Double up for extra results
If all of that feels too restrictive, and you’ve got an appetite for more, then doubling up is an option – with two bike rides a day, or a bike session and time in the gym come the evening.
“Double days are fantastic, because you get two releases of endorphins and testosterone. It means you can get two hits in one day.
“Plus, in the second session, you’re training on tired legs – which gives you the cumulative fatigue effect. You rarely get to replicate the demands of the final half hour of a three hour race in training, because you never get the chance to go that hard, for that long, in a day. Double days can help replicate that.”
When to take an unscheduled break
Sometimes you might find yourself needing an unplanned Kit-Kat moment in the shape of a rest day that wasn’t on the schedule.
Rowe suggests there are two warning signs which shouldn’t be ignored.
“If you’re going out, and feeling sluggish, and you can’t complete the session you want to complete, that’s an obvious sign.
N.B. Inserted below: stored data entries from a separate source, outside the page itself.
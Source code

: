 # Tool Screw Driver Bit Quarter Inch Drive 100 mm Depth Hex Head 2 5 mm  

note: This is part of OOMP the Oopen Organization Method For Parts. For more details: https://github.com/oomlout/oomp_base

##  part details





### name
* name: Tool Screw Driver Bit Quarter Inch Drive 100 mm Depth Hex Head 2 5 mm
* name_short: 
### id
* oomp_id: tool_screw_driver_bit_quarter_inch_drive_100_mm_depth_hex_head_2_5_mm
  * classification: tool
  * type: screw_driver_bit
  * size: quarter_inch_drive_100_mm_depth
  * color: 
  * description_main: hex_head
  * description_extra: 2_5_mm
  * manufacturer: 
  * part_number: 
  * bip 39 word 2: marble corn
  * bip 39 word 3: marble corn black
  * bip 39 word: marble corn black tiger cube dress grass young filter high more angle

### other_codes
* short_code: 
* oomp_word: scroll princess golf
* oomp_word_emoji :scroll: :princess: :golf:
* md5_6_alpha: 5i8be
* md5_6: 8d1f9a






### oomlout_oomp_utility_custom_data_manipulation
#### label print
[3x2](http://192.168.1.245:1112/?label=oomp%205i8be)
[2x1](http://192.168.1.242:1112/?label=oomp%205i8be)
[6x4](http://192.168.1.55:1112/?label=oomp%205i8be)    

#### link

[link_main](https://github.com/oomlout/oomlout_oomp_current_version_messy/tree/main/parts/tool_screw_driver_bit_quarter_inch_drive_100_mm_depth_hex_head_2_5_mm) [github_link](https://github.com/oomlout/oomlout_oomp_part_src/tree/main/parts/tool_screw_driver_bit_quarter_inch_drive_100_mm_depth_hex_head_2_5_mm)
Listen to your body, the sensations and how you feel. I’d say anybody riding their bike six or seven times a week is probably riding too much.
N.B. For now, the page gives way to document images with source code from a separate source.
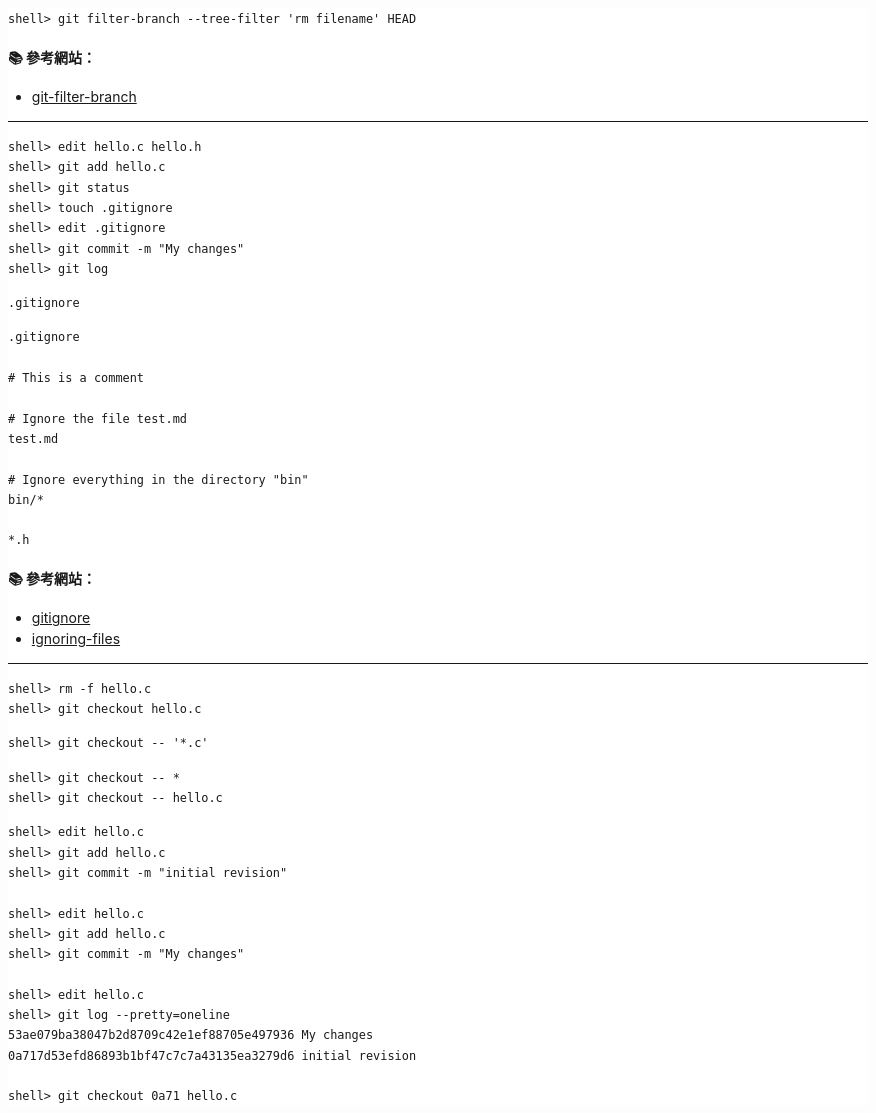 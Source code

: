
```console
shell> git filter-branch --tree-filter 'rm filename' HEAD
```

#### :books: 參考網站：
- [git-filter-branch](https://git-scm.com/docs/git-filter-branch)

---

```console
shell> edit hello.c hello.h
shell> git add hello.c
shell> git status
shell> touch .gitignore
shell> edit .gitignore
shell> git commit -m "My changes"
shell> git log
```

`.gitignore`
```
.gitignore

# This is a comment

# Ignore the file test.md
test.md

# Ignore everything in the directory "bin"
bin/*

*.h
```

#### :books: 參考網站：
- [gitignore](https://git-scm.com/docs/gitignore)
- [ignoring-files](https://help.github.com/articles/ignoring-files/)

---

```console
shell> rm -f hello.c
shell> git checkout hello.c
```

```console
shell> git checkout -- '*.c'
```

```console
shell> git checkout -- *
shell> git checkout -- hello.c
```

```console
shell> edit hello.c
shell> git add hello.c
shell> git commit -m "initial revision"

shell> edit hello.c
shell> git add hello.c
shell> git commit -m "My changes"

shell> edit hello.c
shell> git log --pretty=oneline
53ae079ba38047b2d8709c42e1ef88705e497936 My changes
0a717d53efd86893b1bf47c7c7a43135ea3279d6 initial revision

shell> git checkout 0a71 hello.c
```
“The other one is heart rate. You get used to the way your heart rate picks up. If you’re struggling to get your heart rate to go up as normal, that’s a sure sign that you’re fatigued and due a rest day.”
“When you go on holiday without a bike, in the first session back your heart rate flies through the roof as soon as you put in an effort because you’re super responsive to that intensity. At the other end of the scale, on the last day of a training camp, when you go to do some efforts, you’ll struggle to get it up.
“I was speaking to [former pro] Greg Henderson about it, he was saying in the last few days of the Tour de France his max heart rate would be 15 beats less than it was at the start. Because he was just that fatigued. Obviously in the Tour de France, you cant take a rest, but amateurs can.”
Exceptions are at two ends of the scale: older riders, and youngsters.
“As riders get older, they do need a little bit more rest. But it is very individual. You get some 55-year-olds who will happily ride five or six times a week, and you might get a 40-year-old who just feels they need that rest. As a general rule of thumb, the need for rest days does slightly increase as you get older.”
Parents of young riders should play it by ear, Rowe says, taking special care to ensure that enjoyment of the sport isn’t being lost.
“Kids have an ability to absorb varying levels of workload, so it’s very individual. As a parent, the main thing you want to watch is their head – their motivation, and enjoyment of the sport. So many kids get to their teenage years and if they’re not really in love with the sport, they find an easy exit.
“When they’re young, make sure they’re happy, if they’re bored or tired, tell them to take a day off. With a coach or data, you can more accurately advise. But as a sweeping statement: as long as they’re happy you’re doing a good job.”